#### Stored data
□ □ □ □
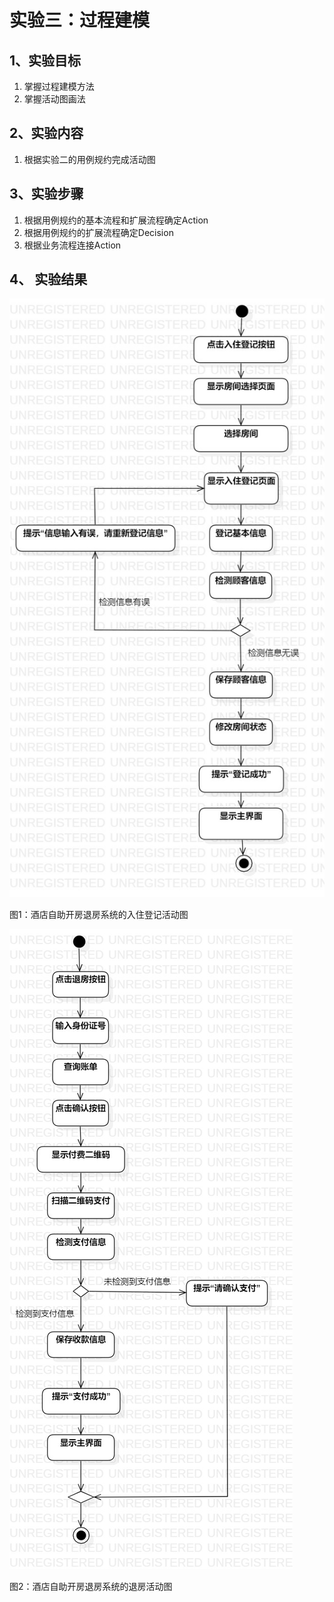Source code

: # 实验三：过程建模

## 1、实验目标

1. 掌握过程建模方法
2. 掌握活动图画法

## 2、实验内容

1. 根据实验二的用例规约完成活动图

## 3、实验步骤

1. 根据用例规约的基本流程和扩展流程确定Action
2. 根据用例规约的扩展流程确定Decision
3. 根据业务流程连接Action

## 4、 实验结果

![入住登记活动图](./Lab3_ActivityDiagram_Register.jpg)

图1：酒店自助开房退房系统的入住登记活动图

![结账活动图](./Lab3_ActivityDiagram_Check.jpg)

图2：酒店自助开房退房系统的退房活动图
□ □ □ □
#### Required work
Leave the images out and print each entry exactly.

#### Exercise answer
Source code

: # 实验三：过程建模

## 1、实验目标

1. 掌握过程建模方法
2. 掌握活动图画法

## 2、实验内容

1. 根据实验二的用例规约完成活动图

## 3、实验步骤

1. 根据用例规约的基本流程和扩展流程确定Action
2. 根据用例规约的扩展流程确定Decision
3. 根据业务流程连接Action

## 4、 实验结果

![入住登记活动图](./Lab3_ActivityDiagram_Register.jpg)

图1：酒店自助开房退房系统的入住登记活动图

![结账活动图](./Lab3_ActivityDiagram_Check.jpg)

图2：酒店自助开房退房系统的退房活动图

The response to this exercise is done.